*** Opening of Task input ***
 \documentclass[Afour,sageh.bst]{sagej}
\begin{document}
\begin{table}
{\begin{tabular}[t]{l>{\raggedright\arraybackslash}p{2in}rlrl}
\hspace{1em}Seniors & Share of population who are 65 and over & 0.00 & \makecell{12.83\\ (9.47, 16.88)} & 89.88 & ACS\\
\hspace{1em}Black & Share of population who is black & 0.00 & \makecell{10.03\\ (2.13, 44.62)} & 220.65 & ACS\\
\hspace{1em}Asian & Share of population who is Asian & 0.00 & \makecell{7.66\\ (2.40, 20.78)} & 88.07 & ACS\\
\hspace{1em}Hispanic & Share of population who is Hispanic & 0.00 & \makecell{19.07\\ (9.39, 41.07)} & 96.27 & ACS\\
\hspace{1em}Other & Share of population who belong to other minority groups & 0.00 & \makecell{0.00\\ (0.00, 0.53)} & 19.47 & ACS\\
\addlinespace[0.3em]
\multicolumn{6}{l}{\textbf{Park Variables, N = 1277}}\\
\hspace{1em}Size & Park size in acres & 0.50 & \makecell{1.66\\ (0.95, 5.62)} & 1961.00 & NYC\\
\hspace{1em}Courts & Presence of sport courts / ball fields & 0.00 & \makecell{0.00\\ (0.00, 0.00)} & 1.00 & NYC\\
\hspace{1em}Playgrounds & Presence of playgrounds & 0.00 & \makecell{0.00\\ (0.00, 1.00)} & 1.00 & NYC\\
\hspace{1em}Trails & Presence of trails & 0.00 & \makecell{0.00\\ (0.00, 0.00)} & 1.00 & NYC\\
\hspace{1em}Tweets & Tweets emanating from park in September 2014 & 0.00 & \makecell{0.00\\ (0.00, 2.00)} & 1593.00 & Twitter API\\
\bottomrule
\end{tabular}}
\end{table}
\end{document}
*** Close of Task input ***
▸ **What you should do**
Give every line above again, word for word.

▸ **The answer**
 \documentclass[Afour,sageh.bst]{sagej}
\begin{document}
\begin{table}
{\begin{tabular}[t]{l>{\raggedright\arraybackslash}p{2in}rlrl}
\hspace{1em}Seniors & Share of population who are 65 and over & 0.00 & \makecell{12.83\\ (9.47, 16.88)} & 89.88 & ACS\\
\hspace{1em}Black & Share of population who is black & 0.00 & \makecell{10.03\\ (2.13, 44.62)} & 220.65 & ACS\\
\hspace{1em}Asian & Share of population who is Asian & 0.00 & \makecell{7.66\\ (2.40, 20.78)} & 88.07 & ACS\\
\hspace{1em}Hispanic & Share of population who is Hispanic & 0.00 & \makecell{19.07\\ (9.39, 41.07)} & 96.27 & ACS\\
\hspace{1em}Other & Share of population who belong to other minority groups & 0.00 & \makecell{0.00\\ (0.00, 0.53)} & 19.47 & ACS\\
\addlinespace[0.3em]
\multicolumn{6}{l}{\textbf{Park Variables, N = 1277}}\\
\hspace{1em}Size & Park size in acres & 0.50 & \makecell{1.66\\ (0.95, 5.62)} & 1961.00 & NYC\\
\hspace{1em}Courts & Presence of sport courts / ball fields & 0.00 & \makecell{0.00\\ (0.00, 0.00)} & 1.00 & NYC\\
\hspace{1em}Playgrounds & Presence of playgrounds & 0.00 & \makecell{0.00\\ (0.00, 1.00)} & 1.00 & NYC\\
\hspace{1em}Trails & Presence of trails & 0.00 & \makecell{0.00\\ (0.00, 0.00)} & 1.00 & NYC\\
\hspace{1em}Tweets & Tweets emanating from park in September 2014 & 0.00 & \makecell{0.00\\ (0.00, 2.00)} & 1593.00 & Twitter API\\
\bottomrule
\end{tabular}}
\end{table}
\end{document}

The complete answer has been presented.